Déterminées, Simone et Martha n'attendirent pas que le mur se referme derrière elles pour se mettre en marche. Très rapidement, elles atteignirent donc une vaste salle, n'ayant pas rencontré d'obstacle particulier sur le chemin. Aussi étrange que cela puisse paraître, la salle en question ne semblait pas avoir de plafond, seulement un grand trou au travers duquel s'élevait une tour en ruine, dont le sommet plongeait dans les ténèbres.
Des flaques d'un goudron visqueux couvraient également le sol de la pièce, arrachant à Martha une grimace de dégoût. En silence, celle-ci s'approcha de la tour, et contempla sa structure délabrée qui s'enfonçait dans l'obscurité. En dépit de son état, elle semblait tenir parfaitement en place, et semblait presque mettre les deux comparses au défi de la gravir. Simone s'avança également, puis fit le tour de la structure. Bien que de diamètre modeste, la taille de celle-ci demeurait inconnue. Elle se tourna alors vers Martha.

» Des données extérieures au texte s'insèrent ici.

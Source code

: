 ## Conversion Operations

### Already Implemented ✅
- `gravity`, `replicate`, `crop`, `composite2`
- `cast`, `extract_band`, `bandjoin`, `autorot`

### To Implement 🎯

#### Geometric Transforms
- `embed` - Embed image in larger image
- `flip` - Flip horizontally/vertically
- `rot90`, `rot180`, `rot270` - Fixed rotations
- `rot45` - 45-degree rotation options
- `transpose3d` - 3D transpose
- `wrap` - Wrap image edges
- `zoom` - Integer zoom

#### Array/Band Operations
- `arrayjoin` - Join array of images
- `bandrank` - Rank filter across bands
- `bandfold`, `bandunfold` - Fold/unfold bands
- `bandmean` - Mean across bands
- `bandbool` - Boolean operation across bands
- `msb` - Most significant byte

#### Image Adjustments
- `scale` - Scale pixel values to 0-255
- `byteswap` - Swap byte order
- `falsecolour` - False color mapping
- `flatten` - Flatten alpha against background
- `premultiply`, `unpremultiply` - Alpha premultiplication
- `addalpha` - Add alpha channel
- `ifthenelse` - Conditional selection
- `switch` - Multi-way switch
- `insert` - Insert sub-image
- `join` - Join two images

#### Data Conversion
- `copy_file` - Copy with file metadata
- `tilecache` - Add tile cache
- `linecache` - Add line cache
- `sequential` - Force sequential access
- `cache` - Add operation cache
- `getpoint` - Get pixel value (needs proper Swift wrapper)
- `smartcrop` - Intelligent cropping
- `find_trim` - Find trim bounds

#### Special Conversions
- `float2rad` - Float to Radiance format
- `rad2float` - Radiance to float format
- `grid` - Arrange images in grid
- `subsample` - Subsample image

- Qu'est-ce qu'on fait ? Vu la situation, je crains qu'on n'ait pas d'autre choix que de la gravir, mais... comment te dire qu'elle semble encore moins stable que l'état psychologique du dirigeant nord-coréen...?
Avisant un petit porche qui devait en être l'entrée, Martha lui répondit :
- Comme tu viens de le dire, on n'a pas d'autre solution. Allez, viens. On y va.

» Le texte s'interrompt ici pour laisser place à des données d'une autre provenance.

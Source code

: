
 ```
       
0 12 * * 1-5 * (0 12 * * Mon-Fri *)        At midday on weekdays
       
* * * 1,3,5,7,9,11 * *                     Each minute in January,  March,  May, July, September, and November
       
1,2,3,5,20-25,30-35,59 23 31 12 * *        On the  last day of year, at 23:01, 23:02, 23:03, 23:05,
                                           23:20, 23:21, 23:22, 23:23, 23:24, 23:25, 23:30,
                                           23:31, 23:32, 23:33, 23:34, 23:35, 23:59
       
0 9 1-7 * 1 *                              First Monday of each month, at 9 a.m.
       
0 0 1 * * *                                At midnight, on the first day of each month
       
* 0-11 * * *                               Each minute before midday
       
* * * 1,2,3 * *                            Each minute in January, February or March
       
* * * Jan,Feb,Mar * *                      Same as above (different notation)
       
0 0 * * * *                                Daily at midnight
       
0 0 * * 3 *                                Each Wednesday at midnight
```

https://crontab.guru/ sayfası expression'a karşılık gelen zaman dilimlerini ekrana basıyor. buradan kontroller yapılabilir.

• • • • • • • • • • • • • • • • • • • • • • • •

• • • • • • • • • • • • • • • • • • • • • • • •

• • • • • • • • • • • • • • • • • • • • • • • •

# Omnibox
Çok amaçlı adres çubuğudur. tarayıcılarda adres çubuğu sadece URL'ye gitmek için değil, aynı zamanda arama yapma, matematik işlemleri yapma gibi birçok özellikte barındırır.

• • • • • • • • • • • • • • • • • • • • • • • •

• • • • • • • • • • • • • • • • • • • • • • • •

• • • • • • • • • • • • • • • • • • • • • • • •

A la suite de sa camarade, Simone entra donc dans la tour. L'intérieur de celle-ci était en accord avec l'extérieur : architecture romaine, murs craquelés et délabrés. Un escalier en colimaçon, prenant tout l'espace disponible, serpentait au-dessus d'elles. Tant bien que mal, les filles commencèrent donc leur ascension à la lumière des torches accrochées au mur. En effet, en dépit de la présence systématique de fenêtres de style "antique", la seule lumière disponible était celle des flambeaux, l'extérieur s'assombrissant de plus en plus à mesure que Simone et Martha montaient. Au bout d'une dizaine de minutes, elles firent une drôle de constatation : tandis qu'elles gravissaient les marches, les lumières qu'elles avaient laissées derrière elles s'éteignaient progressivement, les empêchant ainsi de situer leur progression par rapport à la base de la tour. Alors que l'ascension se poursuivait calmement, les deux comparses commencèrent à remarquer l'apparition de flaques de goudrons sur les murs et le sol, les mêmes qu'elles avaient vues devant la tour. Masquant leur dégoût, elles poursuivirent leur chemin, malgré les flaques qui se faisaient de plus en plus grosses et nombreuses. Au bout d'un certain temps, elles en étaient arrivées à un point ou le goudron était si éparse qu'il gouttait systématiquement des marches au-dessus d'elles, si bien qu'elles devaient y aller avec précaution pour ne pas se faire toucher par celui-ci. Au bout d'une bonne demi-heure d'ascension, et alors qu'elles n'avaient plus d'autre choix que de patauger dans le goudron, Martha s'arrêta, haletante.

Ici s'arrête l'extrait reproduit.